▸ Exercise goal:
Transcribe all of the records word for word, but omit the pictures.
***** Data
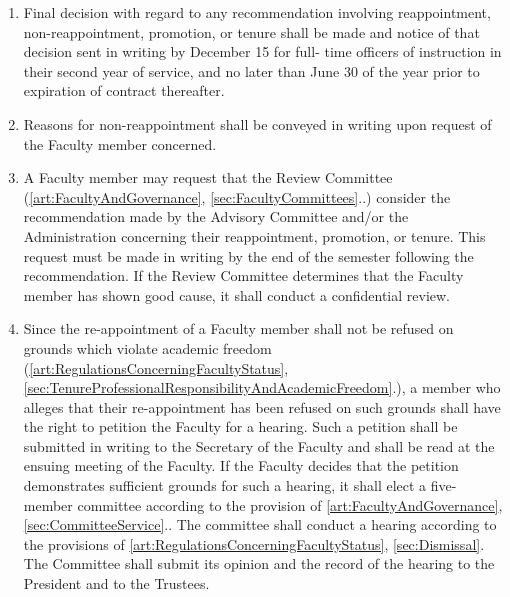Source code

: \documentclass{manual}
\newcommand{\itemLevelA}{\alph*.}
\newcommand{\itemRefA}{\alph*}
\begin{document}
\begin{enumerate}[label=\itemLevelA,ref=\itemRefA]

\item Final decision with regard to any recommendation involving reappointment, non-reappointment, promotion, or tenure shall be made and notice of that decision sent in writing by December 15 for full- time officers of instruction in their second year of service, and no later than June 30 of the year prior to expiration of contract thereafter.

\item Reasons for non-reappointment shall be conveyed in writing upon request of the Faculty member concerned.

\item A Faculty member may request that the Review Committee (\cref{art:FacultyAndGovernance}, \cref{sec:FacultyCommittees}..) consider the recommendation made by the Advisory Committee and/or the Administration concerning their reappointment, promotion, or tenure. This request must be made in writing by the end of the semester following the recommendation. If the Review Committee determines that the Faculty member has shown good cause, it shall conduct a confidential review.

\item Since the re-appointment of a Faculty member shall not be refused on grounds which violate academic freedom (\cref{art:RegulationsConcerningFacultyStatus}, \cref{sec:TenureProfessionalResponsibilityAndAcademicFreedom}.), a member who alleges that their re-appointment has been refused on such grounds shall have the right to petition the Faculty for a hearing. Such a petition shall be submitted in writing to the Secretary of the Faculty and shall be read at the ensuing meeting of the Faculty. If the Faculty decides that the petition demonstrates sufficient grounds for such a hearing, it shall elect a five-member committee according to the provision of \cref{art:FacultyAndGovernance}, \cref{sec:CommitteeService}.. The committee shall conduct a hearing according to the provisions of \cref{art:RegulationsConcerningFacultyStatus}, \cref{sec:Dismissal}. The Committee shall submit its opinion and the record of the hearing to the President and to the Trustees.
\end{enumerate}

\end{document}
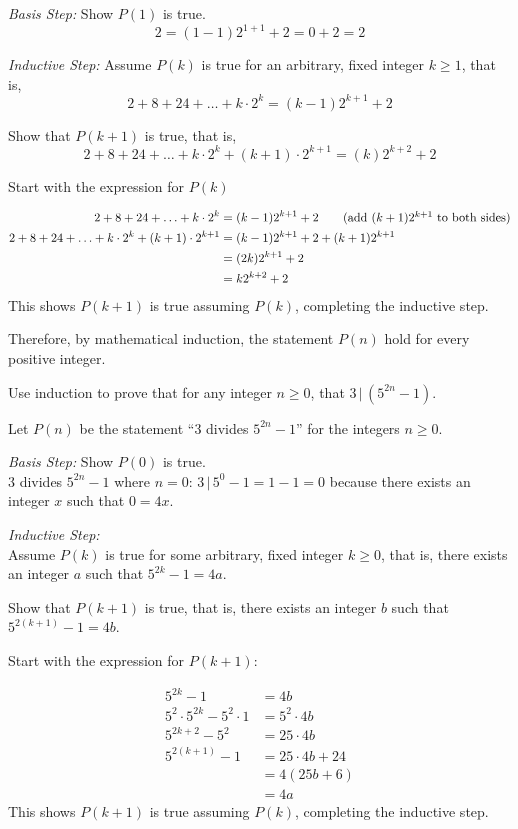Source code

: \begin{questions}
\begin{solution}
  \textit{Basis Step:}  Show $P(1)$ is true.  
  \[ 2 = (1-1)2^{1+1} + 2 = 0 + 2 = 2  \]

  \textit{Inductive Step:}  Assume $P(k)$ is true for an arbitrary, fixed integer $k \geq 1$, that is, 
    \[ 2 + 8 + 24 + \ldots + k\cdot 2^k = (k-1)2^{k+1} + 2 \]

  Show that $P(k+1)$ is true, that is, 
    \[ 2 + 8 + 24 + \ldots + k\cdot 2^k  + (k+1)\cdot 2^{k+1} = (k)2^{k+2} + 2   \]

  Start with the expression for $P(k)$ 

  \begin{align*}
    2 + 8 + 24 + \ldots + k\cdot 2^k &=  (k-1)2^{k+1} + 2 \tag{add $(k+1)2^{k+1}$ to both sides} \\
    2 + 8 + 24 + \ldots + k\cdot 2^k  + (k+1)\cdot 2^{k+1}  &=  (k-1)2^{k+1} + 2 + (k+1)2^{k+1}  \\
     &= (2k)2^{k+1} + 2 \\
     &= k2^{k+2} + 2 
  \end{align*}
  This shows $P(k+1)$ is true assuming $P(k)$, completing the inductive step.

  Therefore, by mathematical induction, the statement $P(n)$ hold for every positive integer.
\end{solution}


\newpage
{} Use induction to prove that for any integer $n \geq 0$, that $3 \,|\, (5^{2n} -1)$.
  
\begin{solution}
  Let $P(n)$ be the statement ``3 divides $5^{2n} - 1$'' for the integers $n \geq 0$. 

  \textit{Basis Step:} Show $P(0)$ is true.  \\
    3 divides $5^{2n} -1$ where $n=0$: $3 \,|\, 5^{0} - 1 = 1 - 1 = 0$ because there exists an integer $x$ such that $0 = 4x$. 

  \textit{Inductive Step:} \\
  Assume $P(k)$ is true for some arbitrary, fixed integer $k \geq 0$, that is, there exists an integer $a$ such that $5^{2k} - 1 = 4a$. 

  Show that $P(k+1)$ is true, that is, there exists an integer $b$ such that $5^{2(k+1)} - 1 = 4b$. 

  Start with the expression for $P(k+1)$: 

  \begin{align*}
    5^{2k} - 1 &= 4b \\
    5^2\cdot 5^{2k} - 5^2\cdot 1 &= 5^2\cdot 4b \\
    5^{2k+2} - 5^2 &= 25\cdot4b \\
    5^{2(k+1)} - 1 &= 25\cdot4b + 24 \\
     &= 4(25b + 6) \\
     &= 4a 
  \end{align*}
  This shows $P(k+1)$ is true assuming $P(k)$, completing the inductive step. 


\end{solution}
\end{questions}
**********
▸ Answer box:
Source code

: \documentclass{manual}
\newcommand{\itemLevelA}{\alph*.}
\newcommand{\itemRefA}{\alph*}
\begin{document}
\begin{enumerate}[label=\itemLevelA,ref=\itemRefA]

\item Final decision with regard to any recommendation involving reappointment, non-reappointment, promotion, or tenure shall be made and notice of that decision sent in writing by December 15 for full- time officers of instruction in their second year of service, and no later than June 30 of the year prior to expiration of contract thereafter.

\item Reasons for non-reappointment shall be conveyed in writing upon request of the Faculty member concerned.

\item A Faculty member may request that the Review Committee (\cref{art:FacultyAndGovernance}, \cref{sec:FacultyCommittees}..) consider the recommendation made by the Advisory Committee and/or the Administration concerning their reappointment, promotion, or tenure. This request must be made in writing by the end of the semester following the recommendation. If the Review Committee determines that the Faculty member has shown good cause, it shall conduct a confidential review.

\item Since the re-appointment of a Faculty member shall not be refused on grounds which violate academic freedom (\cref{art:RegulationsConcerningFacultyStatus}, \cref{sec:TenureProfessionalResponsibilityAndAcademicFreedom}.), a member who alleges that their re-appointment has been refused on such grounds shall have the right to petition the Faculty for a hearing. Such a petition shall be submitted in writing to the Secretary of the Faculty and shall be read at the ensuing meeting of the Faculty. If the Faculty decides that the petition demonstrates sufficient grounds for such a hearing, it shall elect a five-member committee according to the provision of \cref{art:FacultyAndGovernance}, \cref{sec:CommitteeService}.. The committee shall conduct a hearing according to the provisions of \cref{art:RegulationsConcerningFacultyStatus}, \cref{sec:Dismissal}. The Committee shall submit its opinion and the record of the hearing to the President and to the Trustees.
\end{enumerate}

\end{document}
Source code

: \begin{questions}
\begin{solution}
  \textit{Basis Step:}  Show $P(1)$ is true.  
  \[ 2 = (1-1)2^{1+1} + 2 = 0 + 2 = 2  \]

  \textit{Inductive Step:}  Assume $P(k)$ is true for an arbitrary, fixed integer $k \geq 1$, that is, 
    \[ 2 + 8 + 24 + \ldots + k\cdot 2^k = (k-1)2^{k+1} + 2 \]

  Show that $P(k+1)$ is true, that is, 
    \[ 2 + 8 + 24 + \ldots + k\cdot 2^k  + (k+1)\cdot 2^{k+1} = (k)2^{k+2} + 2   \]

  Start with the expression for $P(k)$ 

  \begin{align*}
    2 + 8 + 24 + \ldots + k\cdot 2^k &=  (k-1)2^{k+1} + 2 \tag{add $(k+1)2^{k+1}$ to both sides} \\
    2 + 8 + 24 + \ldots + k\cdot 2^k  + (k+1)\cdot 2^{k+1}  &=  (k-1)2^{k+1} + 2 + (k+1)2^{k+1}  \\
     &= (2k)2^{k+1} + 2 \\
     &= k2^{k+2} + 2 
  \end{align*}
  This shows $P(k+1)$ is true assuming $P(k)$, completing the inductive step.

  Therefore, by mathematical induction, the statement $P(n)$ hold for every positive integer.
\end{solution}


\newpage
{} Use induction to prove that for any integer $n \geq 0$, that $3 \,|\, (5^{2n} -1)$.
  
\begin{solution}
  Let $P(n)$ be the statement ``3 divides $5^{2n} - 1$'' for the integers $n \geq 0$. 

  \textit{Basis Step:} Show $P(0)$ is true.  \\
    3 divides $5^{2n} -1$ where $n=0$: $3 \,|\, 5^{0} - 1 = 1 - 1 = 0$ because there exists an integer $x$ such that $0 = 4x$. 

  \textit{Inductive Step:} \\
  Assume $P(k)$ is true for some arbitrary, fixed integer $k \geq 0$, that is, there exists an integer $a$ such that $5^{2k} - 1 = 4a$. 

  Show that $P(k+1)$ is true, that is, there exists an integer $b$ such that $5^{2(k+1)} - 1 = 4b$. 

  Start with the expression for $P(k+1)$: 

  \begin{align*}
    5^{2k} - 1 &= 4b \\
    5^2\cdot 5^{2k} - 5^2\cdot 1 &= 5^2\cdot 4b \\
    5^{2k+2} - 5^2 &= 25\cdot4b \\
    5^{2(k+1)} - 1 &= 25\cdot4b + 24 \\
     &= 4(25b + 6) \\
     &= 4a 
  \end{align*}
  This shows $P(k+1)$ is true assuming $P(k)$, completing the inductive step. 


\end{solution}
\end{questions}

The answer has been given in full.